• **EXTRACTED ENTRIES**:
________________

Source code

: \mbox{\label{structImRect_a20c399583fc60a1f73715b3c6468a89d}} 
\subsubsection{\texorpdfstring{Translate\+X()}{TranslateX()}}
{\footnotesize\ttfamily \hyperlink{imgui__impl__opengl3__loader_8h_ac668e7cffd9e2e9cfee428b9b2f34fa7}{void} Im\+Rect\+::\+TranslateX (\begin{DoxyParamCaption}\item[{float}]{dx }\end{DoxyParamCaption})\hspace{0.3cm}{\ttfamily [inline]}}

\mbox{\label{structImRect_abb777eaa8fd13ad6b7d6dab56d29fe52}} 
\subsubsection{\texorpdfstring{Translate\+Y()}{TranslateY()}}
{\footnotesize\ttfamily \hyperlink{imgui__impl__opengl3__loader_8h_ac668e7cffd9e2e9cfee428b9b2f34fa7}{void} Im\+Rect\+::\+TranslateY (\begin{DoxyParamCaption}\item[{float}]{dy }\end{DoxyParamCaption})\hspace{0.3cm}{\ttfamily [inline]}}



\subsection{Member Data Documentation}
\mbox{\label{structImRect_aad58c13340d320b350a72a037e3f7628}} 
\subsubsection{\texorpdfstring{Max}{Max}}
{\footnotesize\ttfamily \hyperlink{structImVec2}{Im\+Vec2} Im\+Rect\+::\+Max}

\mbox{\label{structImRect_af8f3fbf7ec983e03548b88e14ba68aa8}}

________________

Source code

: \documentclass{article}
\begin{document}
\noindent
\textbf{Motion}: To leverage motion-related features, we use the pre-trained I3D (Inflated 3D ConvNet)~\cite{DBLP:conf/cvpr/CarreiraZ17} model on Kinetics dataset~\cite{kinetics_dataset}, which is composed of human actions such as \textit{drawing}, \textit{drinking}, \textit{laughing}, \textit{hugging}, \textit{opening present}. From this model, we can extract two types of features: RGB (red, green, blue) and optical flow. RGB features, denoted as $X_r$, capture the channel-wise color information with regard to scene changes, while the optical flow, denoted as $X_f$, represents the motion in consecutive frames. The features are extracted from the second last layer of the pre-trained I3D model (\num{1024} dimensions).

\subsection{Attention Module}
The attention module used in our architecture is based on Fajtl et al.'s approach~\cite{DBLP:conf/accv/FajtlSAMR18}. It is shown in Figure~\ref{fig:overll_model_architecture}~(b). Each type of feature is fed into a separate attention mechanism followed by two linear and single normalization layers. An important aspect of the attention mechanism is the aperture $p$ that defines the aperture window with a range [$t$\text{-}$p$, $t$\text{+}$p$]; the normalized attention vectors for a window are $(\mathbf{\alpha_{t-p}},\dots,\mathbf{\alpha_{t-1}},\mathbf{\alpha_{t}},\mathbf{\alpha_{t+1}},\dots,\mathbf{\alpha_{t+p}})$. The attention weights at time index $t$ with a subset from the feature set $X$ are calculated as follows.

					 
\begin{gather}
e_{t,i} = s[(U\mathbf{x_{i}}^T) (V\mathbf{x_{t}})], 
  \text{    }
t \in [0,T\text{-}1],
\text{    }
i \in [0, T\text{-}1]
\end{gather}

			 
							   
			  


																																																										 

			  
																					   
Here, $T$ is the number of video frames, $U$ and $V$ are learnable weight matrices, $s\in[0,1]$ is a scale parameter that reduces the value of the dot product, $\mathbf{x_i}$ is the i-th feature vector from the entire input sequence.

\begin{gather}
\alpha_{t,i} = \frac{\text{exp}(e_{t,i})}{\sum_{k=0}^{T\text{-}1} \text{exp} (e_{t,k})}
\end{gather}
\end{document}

________________

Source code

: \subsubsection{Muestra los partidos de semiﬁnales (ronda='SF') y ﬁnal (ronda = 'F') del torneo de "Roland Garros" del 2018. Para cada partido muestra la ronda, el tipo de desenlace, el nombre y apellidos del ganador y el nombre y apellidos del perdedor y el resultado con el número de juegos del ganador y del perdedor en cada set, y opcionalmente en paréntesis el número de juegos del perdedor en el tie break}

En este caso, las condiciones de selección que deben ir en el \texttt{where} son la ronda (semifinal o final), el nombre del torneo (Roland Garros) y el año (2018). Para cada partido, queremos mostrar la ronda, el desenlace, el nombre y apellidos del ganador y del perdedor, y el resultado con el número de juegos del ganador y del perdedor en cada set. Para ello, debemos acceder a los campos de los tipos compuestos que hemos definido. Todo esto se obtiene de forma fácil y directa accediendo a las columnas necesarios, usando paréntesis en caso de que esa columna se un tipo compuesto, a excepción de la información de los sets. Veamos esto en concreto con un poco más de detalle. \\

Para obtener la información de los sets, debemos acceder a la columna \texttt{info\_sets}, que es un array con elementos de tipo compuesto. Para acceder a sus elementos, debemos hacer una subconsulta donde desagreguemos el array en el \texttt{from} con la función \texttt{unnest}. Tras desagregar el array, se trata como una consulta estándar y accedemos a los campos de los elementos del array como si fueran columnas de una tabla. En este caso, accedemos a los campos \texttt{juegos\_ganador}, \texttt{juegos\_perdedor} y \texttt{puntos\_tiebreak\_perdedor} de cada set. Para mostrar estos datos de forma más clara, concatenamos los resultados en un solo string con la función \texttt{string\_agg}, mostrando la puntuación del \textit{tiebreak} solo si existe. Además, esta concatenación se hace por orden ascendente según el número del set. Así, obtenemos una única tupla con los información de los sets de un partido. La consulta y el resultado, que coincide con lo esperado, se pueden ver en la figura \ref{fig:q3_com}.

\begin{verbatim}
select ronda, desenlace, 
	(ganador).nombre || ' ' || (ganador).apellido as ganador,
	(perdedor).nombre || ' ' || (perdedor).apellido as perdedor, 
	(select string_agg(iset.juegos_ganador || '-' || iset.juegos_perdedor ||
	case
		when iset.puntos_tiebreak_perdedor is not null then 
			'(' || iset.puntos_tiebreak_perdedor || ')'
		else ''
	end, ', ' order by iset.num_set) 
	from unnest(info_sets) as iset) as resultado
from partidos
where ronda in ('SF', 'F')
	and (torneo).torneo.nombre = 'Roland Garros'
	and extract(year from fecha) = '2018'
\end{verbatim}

________________

• **INSTRUCTIONS FOR THE TASK**: Would you show all lines of the material above that contain the word "desenlace"?

• **ANSWER TO THIS PROBLEM**:
: \subsubsection{Muestra los partidos de semiﬁnales (ronda='SF') y ﬁnal (ronda = 'F') del torneo de "Roland Garros" del 2018. Para cada partido muestra la ronda, el tipo de desenlace, el nombre y apellidos del ganador y el nombre y apellidos del perdedor y el resultado con el número de juegos del ganador y del perdedor en cada set, y opcionalmente en paréntesis el número de juegos del perdedor en el tie break}
En este caso, las condiciones de selección que deben ir en el \texttt{where} son la ronda (semifinal o final), el nombre del torneo (Roland Garros) y el año (2018). Para cada partido, queremos mostrar la ronda, el desenlace, el nombre y apellidos del ganador y del perdedor, y el resultado con el número de juegos del ganador y del perdedor en cada set. Para ello, debemos acceder a los campos de los tipos compuestos que hemos definido. Todo esto se obtiene de forma fácil y directa accediendo a las columnas necesarios, usando paréntesis en caso de que esa columna se un tipo compuesto, a excepción de la información de los sets. Veamos esto en concreto con un poco más de detalle. \\
select ronda, desenlace, 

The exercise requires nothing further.